Developer Interface

Functions

pypub.clean(input_string, tag_dictionary={'body': [], 'em': ['id', 'title'], 'head': [], 'blockquote': ['id'], 'img /': ['align', 'border', 'height', 'id', 'src', 'width'], 'h2': [], 'big': [], 'dd': ['id', 'title'], 'h1': [], 'h6': [], 'h4': [], 'h5': [], 'hr /': ['color', 'id', 'width'], 'ol': ['id'], 'br': ['id'], 'font': ['color', 'face', 'id', 'size'], 'strike': ['class', 'id'], 'a': ['href', 'id', 'name'], 'sub': ['id'], 'b': ['id'], 'span': ['bgcolor', 'title'], 'center': [], 'img': ['align', 'border', 'height', 'id', 'src', 'width'], 'ul': ['class', 'id'], 'i': ['class', 'id'], 'var': [], 'html': [], 'li': ['class', 'id', 'title'], 'p': ['align', 'id', 'title'], 's': ['id', 'style', 'title'], 'dfn': [], 'del': [], 'strong': ['class', 'id'], 'h3': [], 'small': ['id'], 'u': ['id'], 'div': ['align', 'id', 'bgcolor'], 'cite': [], 'sup': ['class', 'id']})

Sanitizes HTML. Tags not contained as keys in the tag_dictionary input are removed, and child nodes are recursively moved to parent of removed node. Attributes not contained as arguments in tag_dictionary are removed. Doctype is set to <!DOCTYPE html>.

Parameters:
  • input_string (basestring) – A (possibly unicode) string representing HTML.
  • tag_dictionary (Option[dict]) – A dictionary with tags as keys and attributes as values. This operates as a whitelist–i.e. if a tag isn’t contained, it will be removed.

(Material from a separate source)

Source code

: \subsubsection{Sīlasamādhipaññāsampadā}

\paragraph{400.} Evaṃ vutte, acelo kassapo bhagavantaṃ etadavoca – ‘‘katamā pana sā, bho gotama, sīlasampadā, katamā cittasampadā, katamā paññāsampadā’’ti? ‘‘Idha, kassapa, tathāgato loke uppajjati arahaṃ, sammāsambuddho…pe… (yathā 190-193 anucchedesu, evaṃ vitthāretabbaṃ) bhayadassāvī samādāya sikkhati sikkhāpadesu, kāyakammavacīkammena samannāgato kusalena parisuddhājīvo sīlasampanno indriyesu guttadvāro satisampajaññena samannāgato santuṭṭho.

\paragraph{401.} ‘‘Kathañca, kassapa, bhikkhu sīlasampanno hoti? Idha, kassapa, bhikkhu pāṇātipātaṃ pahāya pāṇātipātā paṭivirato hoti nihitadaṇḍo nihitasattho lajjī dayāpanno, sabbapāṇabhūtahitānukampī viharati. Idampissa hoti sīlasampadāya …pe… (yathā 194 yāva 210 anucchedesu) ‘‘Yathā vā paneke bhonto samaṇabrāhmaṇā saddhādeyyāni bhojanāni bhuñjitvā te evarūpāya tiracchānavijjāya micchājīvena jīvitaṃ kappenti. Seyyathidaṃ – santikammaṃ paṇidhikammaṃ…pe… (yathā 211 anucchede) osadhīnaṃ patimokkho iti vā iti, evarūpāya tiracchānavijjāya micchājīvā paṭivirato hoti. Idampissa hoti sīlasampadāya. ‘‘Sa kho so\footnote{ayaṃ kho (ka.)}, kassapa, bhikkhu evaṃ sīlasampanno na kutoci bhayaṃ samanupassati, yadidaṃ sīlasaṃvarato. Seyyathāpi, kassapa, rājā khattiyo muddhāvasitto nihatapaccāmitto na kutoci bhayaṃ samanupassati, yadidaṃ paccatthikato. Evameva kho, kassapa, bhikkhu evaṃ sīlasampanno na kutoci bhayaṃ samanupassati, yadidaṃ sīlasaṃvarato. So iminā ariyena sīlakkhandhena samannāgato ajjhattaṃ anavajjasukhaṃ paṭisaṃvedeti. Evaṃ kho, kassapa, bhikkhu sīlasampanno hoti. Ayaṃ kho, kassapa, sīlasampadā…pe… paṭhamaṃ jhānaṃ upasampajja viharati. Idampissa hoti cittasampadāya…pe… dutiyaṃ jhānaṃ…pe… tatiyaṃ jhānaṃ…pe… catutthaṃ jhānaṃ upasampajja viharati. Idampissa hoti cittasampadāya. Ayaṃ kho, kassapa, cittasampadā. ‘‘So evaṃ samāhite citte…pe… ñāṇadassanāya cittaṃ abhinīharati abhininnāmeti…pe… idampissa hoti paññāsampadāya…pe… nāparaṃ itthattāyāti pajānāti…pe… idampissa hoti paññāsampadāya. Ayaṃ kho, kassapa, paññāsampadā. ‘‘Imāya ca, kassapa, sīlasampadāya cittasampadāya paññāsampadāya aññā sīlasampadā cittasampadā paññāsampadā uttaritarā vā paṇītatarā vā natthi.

By default, this is set to use the supported tags and attributes for the Amazon Kindle, as found at https://kdp.amazon.com/help?topicId=A1JPUWCSD6F59O
Returns:

A (possibly unicode) string representing HTML.

Return type:

str

Raises:

TypeError – Raised if input_string isn’t a unicode string or string.

Classes

class pypub.Epub(title, creator='pypub', language='en', rights='', publisher='pypub', epub_dir=None)

Class representing an epub. Add chapters to this and then output your ebook as an epub file.

Parameters:
  • title (str) – The title of the epub.
  • creator (Option[str]) – The creator of your epub. By default this is pypub.
  • language (Option[str]) – The language of your epub.
  • rights (Option[str]) – The rights of your epub.
  • publisher (Option[str]) – The publisher of your epub. By default this is pypub.
add_chapter(c)

Add a Chapter to your epub.

Parameters:c (Chapter) – A Chapter object representing your chapter.
Raises:TypeError – Raised if a Chapter object isn’t supplied to this method.
create_epub(output_directory, epub_name=None)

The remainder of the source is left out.